(Pictures paired with source code)
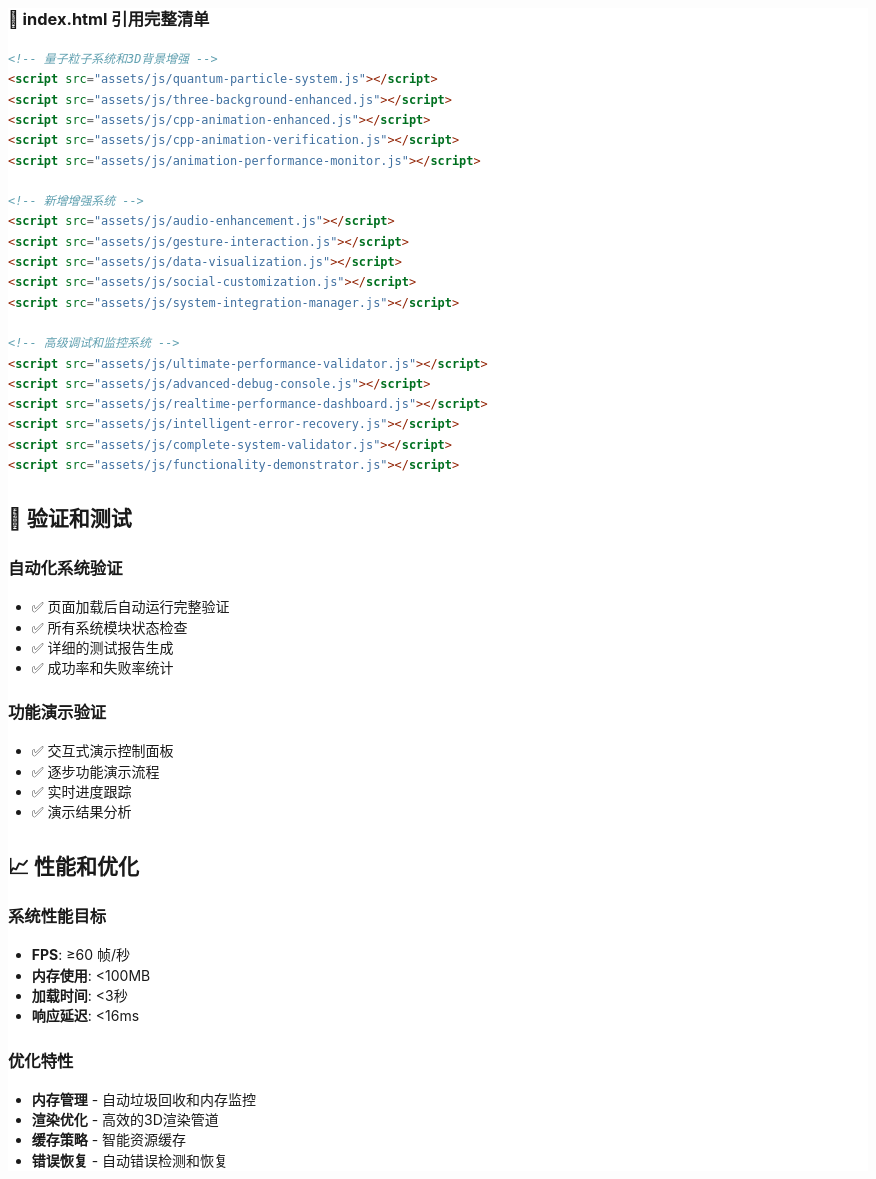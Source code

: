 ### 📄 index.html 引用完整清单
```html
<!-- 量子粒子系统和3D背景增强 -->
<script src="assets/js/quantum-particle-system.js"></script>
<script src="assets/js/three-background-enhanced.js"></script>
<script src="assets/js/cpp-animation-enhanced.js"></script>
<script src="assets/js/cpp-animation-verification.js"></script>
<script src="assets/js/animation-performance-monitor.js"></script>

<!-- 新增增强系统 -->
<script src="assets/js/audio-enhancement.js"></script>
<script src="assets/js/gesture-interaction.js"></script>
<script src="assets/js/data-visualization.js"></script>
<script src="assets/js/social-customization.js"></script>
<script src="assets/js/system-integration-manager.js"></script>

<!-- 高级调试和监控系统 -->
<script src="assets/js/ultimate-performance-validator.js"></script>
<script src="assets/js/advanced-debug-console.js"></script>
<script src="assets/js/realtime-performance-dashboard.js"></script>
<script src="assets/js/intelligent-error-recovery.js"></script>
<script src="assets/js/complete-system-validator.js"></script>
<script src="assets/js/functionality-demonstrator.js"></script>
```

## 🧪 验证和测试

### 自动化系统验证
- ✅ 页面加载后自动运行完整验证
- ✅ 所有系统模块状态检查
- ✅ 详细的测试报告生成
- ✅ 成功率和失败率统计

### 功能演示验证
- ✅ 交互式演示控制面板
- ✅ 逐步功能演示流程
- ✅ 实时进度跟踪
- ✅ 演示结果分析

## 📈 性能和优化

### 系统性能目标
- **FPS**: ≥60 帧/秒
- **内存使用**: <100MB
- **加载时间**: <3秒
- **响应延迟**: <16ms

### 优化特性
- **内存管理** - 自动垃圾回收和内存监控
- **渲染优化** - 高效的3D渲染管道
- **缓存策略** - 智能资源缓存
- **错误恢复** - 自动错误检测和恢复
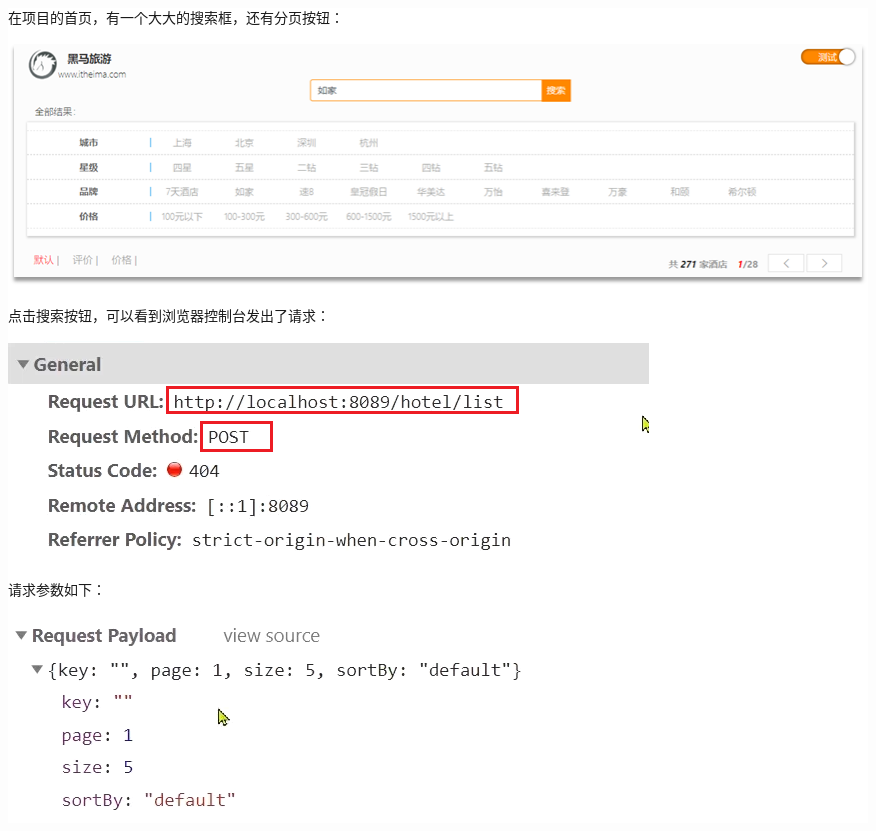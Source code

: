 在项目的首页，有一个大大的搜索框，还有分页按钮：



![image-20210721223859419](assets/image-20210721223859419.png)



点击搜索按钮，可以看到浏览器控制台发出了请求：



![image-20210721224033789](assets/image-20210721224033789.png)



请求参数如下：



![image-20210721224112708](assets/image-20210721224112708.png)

▶ [Exercise aim]: Here the job is to retype exactly the lines that start at the one containing "### 自动化系统验证" and run through the end of the records above, leaving out pictures.

▶ [Result]:
### 自动化系统验证
- ✅ 页面加载后自动运行完整验证
- ✅ 所有系统模块状态检查
- ✅ 详细的测试报告生成
- ✅ 成功率和失败率统计

### 功能演示验证
- ✅ 交互式演示控制面板
- ✅ 逐步功能演示流程
- ✅ 实时进度跟踪
- ✅ 演示结果分析

## 📈 性能和优化

### 系统性能目标
- **FPS**: ≥60 帧/秒
- **内存使用**: <100MB
- **加载时间**: <3秒
- **响应延迟**: <16ms

### 优化特性
- **内存管理** - 自动垃圾回收和内存监控
- **渲染优化** - 高效的3D渲染管道
- **缓存策略** - 智能资源缓存
- **错误恢复** - 自动错误检测和恢复
Source code

: 在项目的首页，有一个大大的搜索框，还有分页按钮：



![image-20210721223859419](assets/image-20210721223859419.png)



点击搜索按钮，可以看到浏览器控制台发出了请求：



![image-20210721224033789](assets/image-20210721224033789.png)



请求参数如下：



![image-20210721224112708](assets/image-20210721224112708.png)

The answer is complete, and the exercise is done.